In heteroRGCNLayer, we keep weights for each relation. We have to also define forward function, where

- Compute W_r (relation weight) * h,
- Save that value,
- Specify per-relation message passing functions,
- Trigger message passing of multiple types,
- Return the updated node feature dictionary.

In [19]:
class HeteroRGCNLayer(nn.Module):
    def __init__(self, in_size, out_size, etypes):
        super(HeteroRGCNLayer, self).__init__()
        self.weight = nn.ModuleDict({
                name : nn.Linear(in_size, out_size) for name in etypes
            })

    def forward(self, G, feat_dict):
        funcs = {}
        for srctype, etype, dsttype in G.canonical_etypes:
            Wh = self.weight[etype](feat_dict[srctype])
            G.nodes[srctype].data['Wh_%s' % etype] = Wh
            funcs[etype] = (fn.copy_u('Wh_%s' % etype, 'm'), fn.mean('m', 'h'))
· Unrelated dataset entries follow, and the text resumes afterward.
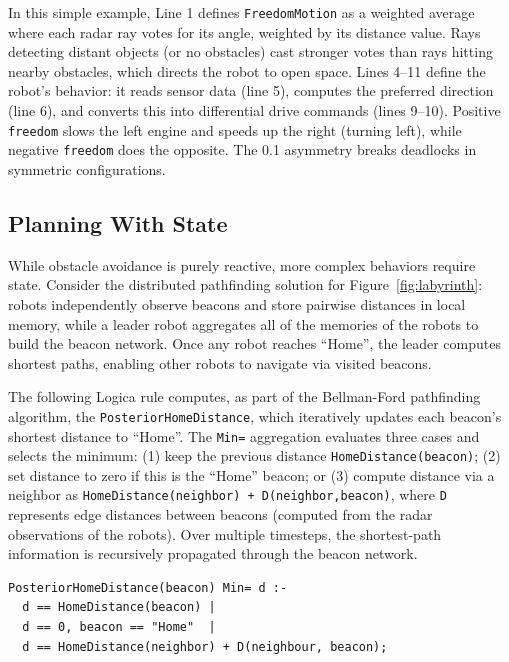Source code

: \documentclass[sigconf]{acmart}
\begin{document}
\noindent 
In this simple example, Line 1 defines \texttt{FreedomMotion} as a weighted average where each radar ray votes for its angle, weighted by its distance value. Rays detecting distant objects (or no obstacles) cast stronger votes than rays hitting nearby obstacles, 
which directs the robot to open space.
Lines 4--11 define the robot's behavior: it reads sensor data (line 5), computes the preferred direction (line 6), and converts this into differential drive commands (lines 9--10). Positive \texttt{freedom} slows the left engine and speeds up the right (turning left), while negative \texttt{freedom} does the opposite. The 0.1 asymmetry breaks deadlocks in symmetric configurations.

\vspace{-3pt}
\subsection{Planning With State}
While obstacle avoidance is purely reactive, more complex behaviors require state. Consider the distributed pathfinding solution for Figure~\ref{fig:labyrinth}: robots independently observe beacons and store pairwise distances in local memory, while a leader robot aggregates all of the memories of the robots to build the beacon network. Once any robot reaches ``Home'', the leader computes shortest paths, enabling other robots to navigate via visited beacons. 

The following Logica rule computes, as part of the Bellman-Ford pathfinding algorithm, the \verb|PosteriorHomeDistance|, which iteratively updates each beacon's shortest distance to ``Home''. The \verb|Min=| aggregation evaluates three cases and selects the minimum: (1) keep the previous distance \verb|HomeDistance(beacon)|; (2) set distance to zero if this is the ``Home'' beacon; or (3) compute distance via a neighbor as \verb|HomeDistance(neighbor) + D(neighbor,beacon)|, where \verb|D| represents edge distances between beacons (computed from the radar observations of the robots). Over multiple timesteps, the shortest-path information is recursively propagated through the beacon network.

% 
\pagebreak

\begin{lstlisting}[language=LOGICA2]
PosteriorHomeDistance(beacon) Min= d :-
  d == HomeDistance(beacon) |
  d == 0, beacon == "Home"  |
  d == HomeDistance(neighbor) + D(neighbour, beacon);

\end{lstlisting}
\end{document}
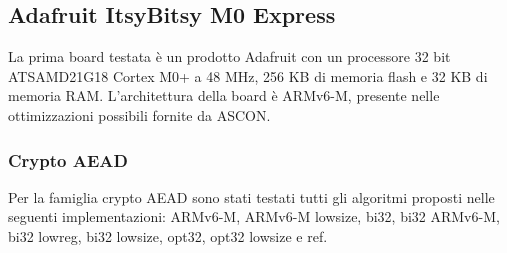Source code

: \subsection{Adafruit ItsyBitsy M0 Express}

La prima board testata è un prodotto Adafruit con un processore 32 bit ATSAMD21G18 Cortex M0+ a 48 MHz, 256 KB di memoria flash e 32 KB di memoria RAM\cite{adafruit}. L'architettura della board è ARMv6-M, presente nelle ottimizzazioni possibili fornite da ASCON\cite{arm}.

\subsubsection{Crypto AEAD}

Per la famiglia crypto AEAD sono stati testati tutti gli algoritmi proposti nelle seguenti implementazioni: ARMv6-M, ARMv6-M lowsize, bi32, bi32 ARMv6-M, bi32 lowreg, bi32 lowsize, opt32, opt32 lowsize e ref.

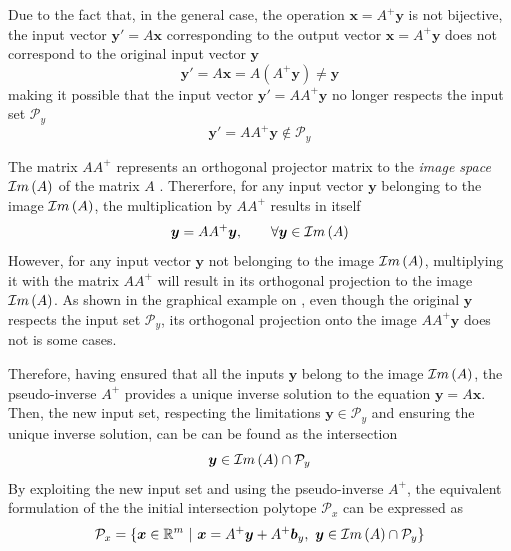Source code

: Due to the fact that, in the general case, the operation $\bm{x}\!=\!A^+\bm{y}$ is not bijective, the input vector $\bm{y}'\!=\!A\bm{x}$ corresponding to the output vector $\bm{x}\!=\!A^+\bm{y}$ does not correspond to the original input vector $\bm{y}$ 
\begin{equation}
\bm{y}' = A\bm{x} = A(A^+\bm{y})\neq\bm{y}
\end{equation}
making it possible that the input vector ${\bm{y}'\!=\!AA^+\bm{y}}$ no longer respects the input set $\mathcal{P}_y$
\begin{equation}
    \bm{y}'=AA^+\bm{y}\notin\mathcal{P}_y
\end{equation}

The matrix $AA^+$ represents an orthogonal projector matrix to the \textit{image space} $\mathcal{I}m\left(A\right)$ of the matrix $A$ \cite[Chapter 5.5.4]{golub1996matrix}. Thererfore, for any input vector $\bm{y}$ belonging to the image $\mathcal{I}m\left(A\right)$, the multiplication by $AA^+$ results in itself \cite[Chapeter 1.3.1]{wang2018generalized}
\begin{equation}
    \bm{y} = AA^+\bm{y}, \qquad \forall \bm{y}\in\mathcal{I}m\left(A\right)
\end{equation}
However, for any input vector $\bm{y}$ not belonging to the image $\mathcal{I}m\left(A\right)$, multiplying it with the matrix $AA^+$ will result in its orthogonal projection to the image $\mathcal{I}m\left(A\right)$. As shown in the graphical example on , even though the original $\bm{y}$ respects the input set $\mathcal{P}_y$, its orthogonal projection onto the image $AA^+\bm{y}$ does not is some cases.

Therefore, having ensured that all the inputs $\bm{y}$ belong to the image $\mathcal{I}m\left(A\right)$, the pseudo-inverse $A^+$ provides a unique inverse solution to the equation $\bm{y} = A\bm{x}$. Then, the new input set, respecting the limitations $\bm{y}\in\mathcal{P}_y$ and ensuring the unique inverse solution, can be can be found as the intersection
\begin{equation}
   \bm{y} \in \mathcal{I}m\left(A\right) \cap \mathcal{P}_y
    \label{eq:intersection_ai}
\end{equation}
By exploiting the new input set and using the pseudo-inverse $A^+$, the equivalent formulation of the the initial intersection polytope $\mathcal{P}_x$ can be expressed as
\begin{equation}
\mathcal{P}_x=\{\bm{x}\in\mathbb{R}^m~|~ \bm{x} = A^+\bm{y} + A^+\bm{b}_y,~ \bm{y} \in \mathcal{I}m\left(A\right)\cap\mathcal{P}_y\} \label{eq:proj_inter}
\end{equation}

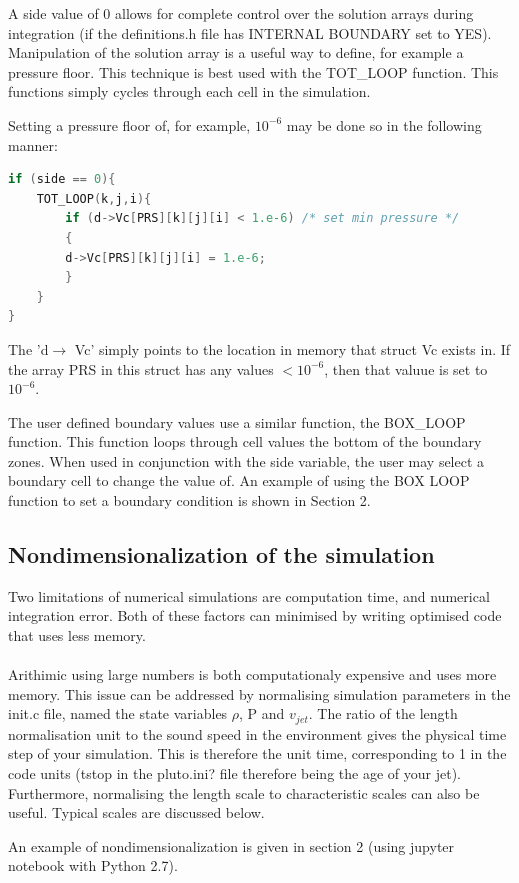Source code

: \documentclass[12pt,a4paper]{report}
\begin{document}
A side value of 0 allows for complete control over the solution arrays during integration (if the definitions.h file has INTERNAL BOUNDARY set to YES). Manipulation of the solution array is a useful way to define, for example a pressure floor. This technique is best used with the TOT\_LOOP function. This functions simply cycles through each cell in the simulation.

Setting a pressure floor of, for example, $10^{-6}$ may be done so in the following manner:
\begin{lstlisting}[language=C++]
if (side == 0){
	TOT_LOOP(k,j,i){
		if (d->Vc[PRS][k][j][i] < 1.e-6) /* set min pressure */
		{
		d->Vc[PRS][k][j][i] = 1.e-6;
		}
	}
}
\end{lstlisting}
The  'd$\rightarrow$ Vc' simply points to the location in memory that struct Vc exists in. If the array PRS in this struct has any values $< 10^{-6}$, then that valuue is set to $10^{-6}$.

The user defined boundary values use a similar function, the BOX\_LOOP function. This function loops through cell values the bottom of the boundary zones. When used in conjunction with the side variable, the user may select a boundary cell to change the value of. An example of using the BOX LOOP function to set a boundary condition is shown in Section 2.

\subsection{Nondimensionalization of the simulation}
Two limitations of numerical simulations are computation time, and numerical integration error. Both of these factors can minimised by writing optimised code that uses less memory.\\
\\
Arithimic using large numbers is both computationaly expensive and uses more memory. This issue can be addressed by normalising simulation parameters in the init.c file, named the state variables $\rho$, P and $v_{jet}$. The ratio of the length normalisation unit to the sound speed in the environment gives the physical time step of your simulation. This is therefore the unit time, corresponding to 1 in the code units (tstop in the pluto.ini? file therefore being the age of your jet). Furthermore, normalising the length scale to characteristic scales can also be useful. Typical scales are discussed below.

An example of nondimensionalization is given in section 2 (using jupyter notebook with Python 2.7).
\end{document}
        G.multi_update_all(funcs, 'mean')
        return {ntype : G.nodes[ntype].data['h'] for ntype in G.ntypes}

Then, we will create simple GNN by stacking two Layers. 

In [20]:
class HeteroRGCN(nn.Module):
    def __init__(self, G, in_size, hidden_size, out_size):
        super(HeteroRGCN, self).__init__()

        embed_dict = {ntype : nn.Parameter(torch.Tensor(G.number_of_nodes(ntype), in_size))
                      for ntype in G.ntypes}
        for key, embed in embed_dict.items():
            nn.init.xavier_uniform_(embed)
        self.embed = nn.ParameterDict(embed_dict)

        self.layer1 = HeteroRGCNLayer(in_size, hidden_size, G.etypes)
        self.layer2 = HeteroRGCNLayer(hidden_size, out_size, G.etypes)

    def forward(self, G):
        h_dict = self.layer1(G, self.embed)
        h_dict = {k : F.leaky_relu(h) for k, h in h_dict.items()}
        h_dict = self.layer2(G, h_dict)

        return h_dict['paper']

Finally, train GCN and evaluate received results.

In [21]:
model = HeteroRGCN(G, 10, 10, 4)

opt = torch.optim.Adam(model.parameters(), lr=0.01, weight_decay=5e-4)

best_val_acc = 0
best_test_acc = 0

for epoch in range(100):
    logits = model(G)
    loss = F.cross_entropy(logits[train], labels[train])

    pred = logits.argmax(1)
    train_acc = (pred[train] == labels[train]).float().mean()
    val_acc = (pred[val] == labels[val]).float().mean()
    test_acc = (pred[test] == labels[test]).float().mean()

    if best_val_acc < val_acc:
        best_val_acc = val_acc
        best_test_acc = test_acc

    opt.zero_grad()
    loss.backward()
    opt.step()

    if epoch % 5 == 0:
        print('Loss %.4f, Train Acc %.4f, Val Acc %.4f (Best %.4f), Test Acc %.4f (Best %.4f)' % (
            loss.item(),
            train_acc.item(),
            val_acc.item(),
            best_val_acc.item(),
            test_acc.item(),
            best_test_acc.item(),
        ))

Loss 1.3580, Train Acc 0.5400, Val Acc 0.5200 (Best 0.5200), Test Acc 0.5435 (Best 0.5435)
Loss 1.3194, Train Acc 0.5400, Val Acc 0.5200 (Best 0.5200), Test Acc 0.5435 (Best 0.5435)
Loss 1.2778, Train Acc 0.5400, Val Acc 0.5200 (Best 0.5200), Test Acc 0.5435 (Best 0.5435)
Loss 1.2256, Train Acc 0.5400, Val Acc 0.5200 (Best 0.5200), Test Acc 0.5435 (Best 0.5435)
Loss 1.1562, Train Acc 0.5400, Val Acc 0.5200 (Best 0.5200), Test Acc 0.5435 (Best 0.5435)
Loss 1.0697, Train Acc 0.5400, Val Acc 0.5200 (Best 0.5200), Test Acc 0.5435 (Best 0.5435)
Loss 0.9777, Train Acc 0.5400, Val Acc 0.5200 (Best 0.5200), Test Acc 0.5435 (Best 0.5435)
Loss 0.8930, Train Acc 0.5400, Val Acc 0.5200 (Best 0.5200), Test Acc 0.5435 (Best 0.5435)
Loss 0.8093, Train Acc 0.5400, Val Acc 0.5200 (Best 0.5200), Test Acc 0.5435 (Best 0.5435)
Loss 0.7269, Train Acc 0.5725, Val Acc 0.5200 (Best 0.5200), Test Acc 0.5493 (Best 0.5435)
Loss 0.6438, Train Acc 0.6812, Val Acc 0.6500 (Best 0.6500), Test Acc 0.6519 (Best 0.6519)

We received test evaluation result around 88.14% accuracy, which is quite good on small dataset.